Kuya B was such a great guy, a great cousin. Among my cousins, he was my most favorite. He was the reason why in my growing years I wished having an older brother. We used to play and poke each other like other kids. We had fun together. I used to stick with him more than I did with my female cousins. He reprimanded me when I did something wrong while playing with my other cousins and explained to me why I was wrong. It felt like he treated me like his real sister. That was my fondest memory of him when I was still a little girl.

When he got married, I felt sad. I wasn't close to his wife. I even had the feeling she hated me then. I could recall one time when I stayed in their house for a sleep-over (it was already late that night and my uncle B told me to stay at the house). That night and till the wee hours of the morning, we played scrabble while catching up with the latest on each other's lives. We had been laughing like crazy about everything. That was my fondest memory of him as a grown-up.

I have been busy with my own life and rarely did I participate in family reunions. The times that I attended, he wasn't there and when he did, I never showed up.

The last reunion wherein we saw each other was the time when it felt like we were strangers to each other.

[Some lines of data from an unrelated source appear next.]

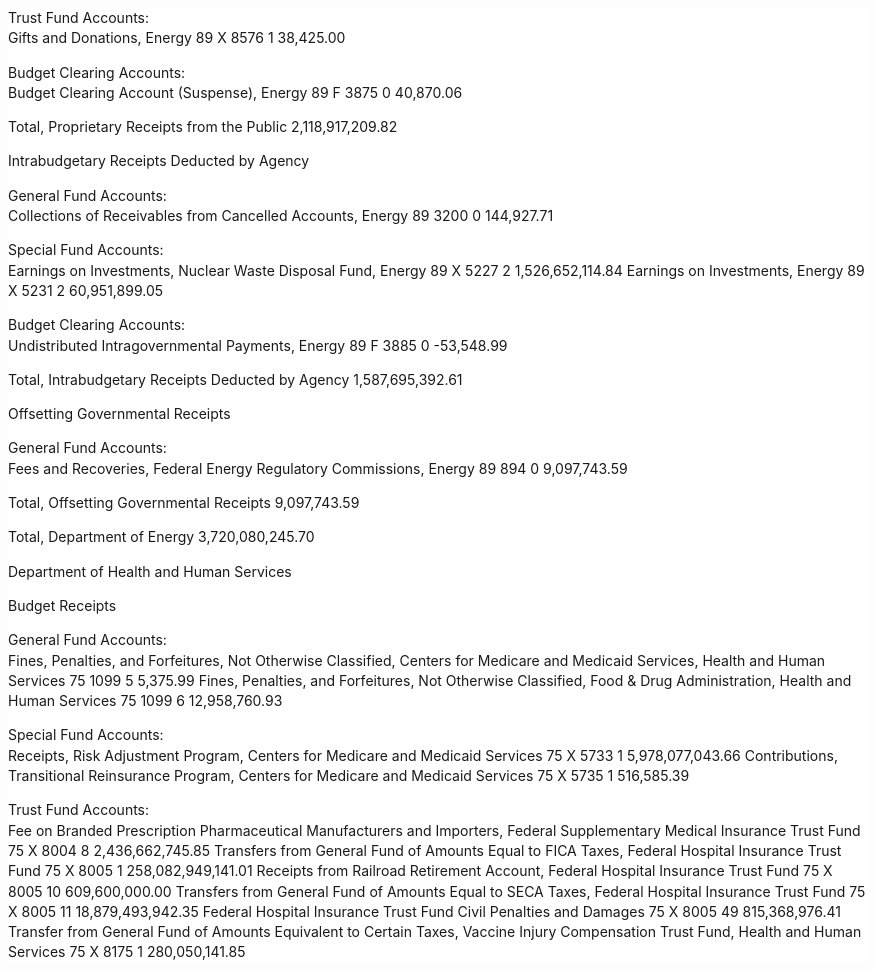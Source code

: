 Trust Fund Accounts:					
Gifts and Donations, Energy	89	X	8576	1	38,425.00
					
Budget Clearing Accounts:					
Budget Clearing Account (Suspense), Energy	89	F	3875	0	40,870.06
					
  Total, Proprietary Receipts from the Public					2,118,917,209.82
					
Intrabudgetary Receipts Deducted by Agency					
					
General Fund Accounts:					
Collections of Receivables from Cancelled Accounts, Energy	89		3200	0	144,927.71
					
Special Fund Accounts:					
Earnings on Investments, Nuclear Waste Disposal Fund, Energy	89	X	5227	2	1,526,652,114.84
Earnings on Investments, Energy	89	X	5231	2	60,951,899.05
					
Budget Clearing Accounts:					
Undistributed Intragovernmental Payments, Energy	89	F	3885	0	-53,548.99
					
  Total, Intrabudgetary Receipts Deducted by Agency					1,587,695,392.61
					
Offsetting Governmental Receipts					
					
General Fund Accounts:					
Fees and Recoveries, Federal Energy Regulatory Commissions, Energy	89		894	0	9,097,743.59
					
  Total, Offsetting Governmental Receipts					9,097,743.59
					
  Total, Department of Energy					3,720,080,245.70
					
Department of Health and Human Services					
					
Budget Receipts					
					
General Fund Accounts:					
Fines, Penalties, and Forfeitures, Not Otherwise Classified, Centers for Medicare and Medicaid Services, Health and Human Services	75		1099	5	5,375.99
Fines, Penalties, and Forfeitures, Not Otherwise Classified, Food & Drug Administration, Health and Human Services	75		1099	6	12,958,760.93
					
Special Fund Accounts:					
Receipts, Risk Adjustment Program, Centers for Medicare and Medicaid Services	75	X	5733	1	5,978,077,043.66
Contributions, Transitional Reinsurance Program, Centers for Medicare and Medicaid Services	75	X	5735	1	516,585.39
					
Trust Fund Accounts:					
Fee on Branded Prescription Pharmaceutical Manufacturers and Importers, Federal Supplementary Medical Insurance Trust Fund	75	X	8004	8	2,436,662,745.85
Transfers from General Fund of Amounts Equal to FICA Taxes, Federal Hospital Insurance Trust Fund	75	X	8005	1	258,082,949,141.01
Receipts from Railroad Retirement Account, Federal Hospital Insurance Trust Fund	75	X	8005	10	609,600,000.00
Transfers from General Fund of Amounts Equal to SECA Taxes, Federal Hospital Insurance Trust Fund	75	X	8005	11	18,879,493,942.35
Federal Hospital Insurance Trust Fund Civil Penalties and Damages	75	X	8005	49	815,368,976.41
Transfer from General Fund of Amounts Equivalent to Certain Taxes, Vaccine Injury Compensation Trust Fund, Health and Human Services	75	X	8175	1	280,050,141.85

We sort of drifted apart.

The very last time we bumped into each other was at the hospital where my paternal grandmother was confined. A mere exchange of hi's and hello's was the only thing that took place then.

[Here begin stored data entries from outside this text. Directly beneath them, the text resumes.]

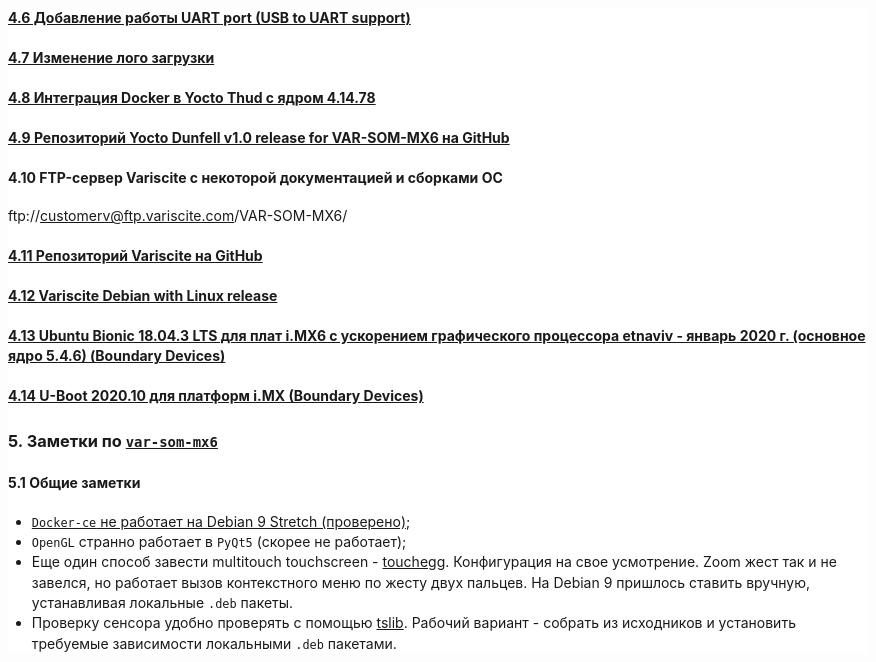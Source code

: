 #### [4.6 Добавление работы UART port (USB to UART support)](https://www.imx6rex.com/software/imx6-rex-basic-hw-verification-tests/#usb_to_uart)

#### [4.7 Изменение лого загрузки](https://variwiki.com/index.php?title=Yocto_Linux_logo)

#### [4.8 Интеграция Docker в Yocto Thud с ядром 4.14.78](https://variwiki.com/index.php?title=Docker_Guide&release=RELEASE_THUD_V1.0_VAR-SOM-MX6)

#### [4.9 Репозиторий Yocto Dunfell v1.0 release for VAR-SOM-MX6 на GitHub](https://github.com/varigit/variscite-bsp-platform/releases/tag/dunfell-fslc-4.4-2.1.x-mx6-v1.0)

#### 4.10 FTP-сервер Variscite с некоторой документацией и сборками ОС

ftp://customerv@ftp.variscite.com/VAR-SOM-MX6/

#### [4.11 Репозиторий Variscite на GitHub](https://github.com/varigit)

#### [4.12 Variscite Debian with Linux release](https://variwiki.com/index.php?title=Debian_Build_Release&release=RELEASE_STRETCH#VAR-SOM-MX6)

#### [4.13 Ubuntu Bionic 18.04.3 LTS для плат i.MX6 с ускорением графического процессора etnaviv - январь 2020 г. (основное ядро ​​5.4.6) (Boundary Devices)](https://boundarydevices.com/ubuntu-bionic-18-04-3-lts-for-i-mx6-7-boards-with-etnaviv-gpu-acceleration-january-2020-mainline-kernel-5-4-6/)

#### [4.14 U-Boot 2020.10 для платформ i.MX (Boundary Devices)](https://boundarydevices.com/u-boot-2020-10-for-i-mx-platforms/)

### 5. Заметки по [`var-som-mx6`](https://www.variscite.com/product/system-on-module-som/cortex-a9/var-som-mx6-cpu-freescale-imx6/)

#### 5.1 Общие заметки

- [`Docker-ce` не работает на Debian 9 Stretch (проверено)](https://github.com/docker/for-linux/issues/275);
- `OpenGL` странно работает в `PyQt5` (скорее не работает);
- Еще один способ завести multitouch touchscreen - [touchegg](https://github.com/JoseExposito/touchegg).
  Конфигурация на свое усмотрение. Zoom жест так и не завелся, но работает вызов контекстного меню по жесту двух пальцев.
  На Debian 9 пришлось ставить вручную, устанавливая локальные `.deb` пакеты.
- Проверку сенсора удобно проверять с помощью [tslib](https://github.com/libts/tslib).
  Рабочий вариант - собрать из исходников и установить требуемые зависимости локальными `.deb` пакетами.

And the last talk we had was a surprise SMS from him. He asked me why I was a snob at the reunion and why didn't I join the rest (of the reunions) after that. I was kinda indifferent to him for accusing me of such. I wasn't being snob. I tried to reach out to everyone but the timing nor the place wasn't perfect. Reunions were supposed to be fun, endearing and making families bond together. But it wasn't the case.

That's how everything was until my mother woke me up with the bad news. I just couldn't believe that he left us already and I was really guilty for not telling him about everything.

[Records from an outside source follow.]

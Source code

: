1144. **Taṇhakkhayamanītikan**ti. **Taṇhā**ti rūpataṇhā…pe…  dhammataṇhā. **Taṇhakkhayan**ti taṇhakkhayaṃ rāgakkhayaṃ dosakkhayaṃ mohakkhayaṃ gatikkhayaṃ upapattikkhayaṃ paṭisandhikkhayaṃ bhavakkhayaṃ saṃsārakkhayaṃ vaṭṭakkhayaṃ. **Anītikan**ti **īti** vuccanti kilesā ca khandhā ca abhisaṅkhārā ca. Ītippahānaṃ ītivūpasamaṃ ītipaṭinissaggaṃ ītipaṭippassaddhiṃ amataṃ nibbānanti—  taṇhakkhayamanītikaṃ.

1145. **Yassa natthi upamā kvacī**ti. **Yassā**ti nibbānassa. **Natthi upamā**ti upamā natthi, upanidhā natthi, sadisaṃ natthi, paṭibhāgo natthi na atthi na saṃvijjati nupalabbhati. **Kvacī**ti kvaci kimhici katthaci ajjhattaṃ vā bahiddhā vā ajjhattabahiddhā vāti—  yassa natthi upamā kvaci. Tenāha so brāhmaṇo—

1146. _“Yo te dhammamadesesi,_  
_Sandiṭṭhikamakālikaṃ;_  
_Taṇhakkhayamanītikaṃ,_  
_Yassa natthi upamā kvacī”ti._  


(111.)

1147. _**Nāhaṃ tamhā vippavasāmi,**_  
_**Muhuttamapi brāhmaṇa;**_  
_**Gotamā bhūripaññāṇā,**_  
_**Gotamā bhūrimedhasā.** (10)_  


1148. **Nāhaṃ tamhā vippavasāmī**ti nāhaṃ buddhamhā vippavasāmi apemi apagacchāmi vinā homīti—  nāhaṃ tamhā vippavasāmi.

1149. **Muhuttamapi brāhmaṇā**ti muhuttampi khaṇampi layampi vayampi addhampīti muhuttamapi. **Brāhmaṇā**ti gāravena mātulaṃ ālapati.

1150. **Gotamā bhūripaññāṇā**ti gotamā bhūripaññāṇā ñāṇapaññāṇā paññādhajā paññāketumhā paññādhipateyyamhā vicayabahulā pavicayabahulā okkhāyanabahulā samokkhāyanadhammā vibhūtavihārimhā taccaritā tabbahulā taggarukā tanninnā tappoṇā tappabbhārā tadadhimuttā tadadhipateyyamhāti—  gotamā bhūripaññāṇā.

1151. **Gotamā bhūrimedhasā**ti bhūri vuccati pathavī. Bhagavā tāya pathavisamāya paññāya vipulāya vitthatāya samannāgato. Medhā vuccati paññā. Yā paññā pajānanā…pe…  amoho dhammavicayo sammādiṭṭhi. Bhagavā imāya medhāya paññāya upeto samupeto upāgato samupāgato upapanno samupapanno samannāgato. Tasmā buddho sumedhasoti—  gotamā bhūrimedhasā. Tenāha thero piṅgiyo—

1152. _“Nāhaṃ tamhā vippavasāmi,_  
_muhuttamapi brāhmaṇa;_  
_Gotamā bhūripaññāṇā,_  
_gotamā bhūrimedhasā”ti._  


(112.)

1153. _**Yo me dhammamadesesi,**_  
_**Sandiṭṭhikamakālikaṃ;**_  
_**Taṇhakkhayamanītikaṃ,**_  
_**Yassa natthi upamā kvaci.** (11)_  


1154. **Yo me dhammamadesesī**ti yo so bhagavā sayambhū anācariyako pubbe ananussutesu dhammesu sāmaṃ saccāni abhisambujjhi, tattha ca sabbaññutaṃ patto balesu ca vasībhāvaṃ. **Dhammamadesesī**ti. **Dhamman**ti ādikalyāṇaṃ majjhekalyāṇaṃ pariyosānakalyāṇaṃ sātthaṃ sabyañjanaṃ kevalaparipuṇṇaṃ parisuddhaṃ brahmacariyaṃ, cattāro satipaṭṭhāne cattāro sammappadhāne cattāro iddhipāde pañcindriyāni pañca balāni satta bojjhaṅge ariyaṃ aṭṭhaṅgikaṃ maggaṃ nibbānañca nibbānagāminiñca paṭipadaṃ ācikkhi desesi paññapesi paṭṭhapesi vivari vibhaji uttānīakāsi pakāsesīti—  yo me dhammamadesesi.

I did not come to his wake because I really did not believe that he was gone.

He was only 29 years old.

Last Saturday, I decided to come to his burial. There were so many people - family, his friends, neighbors, colleagues and students. They showed how much they loved him. We all loved him and as much as we felt so desolate that he had left us, we knew that he is happy where he is now.

I stayed away from anyone I know. I uttered a prayer that only God and Kuya B could hear.

In silence, I shed tears of mourn and utter grief.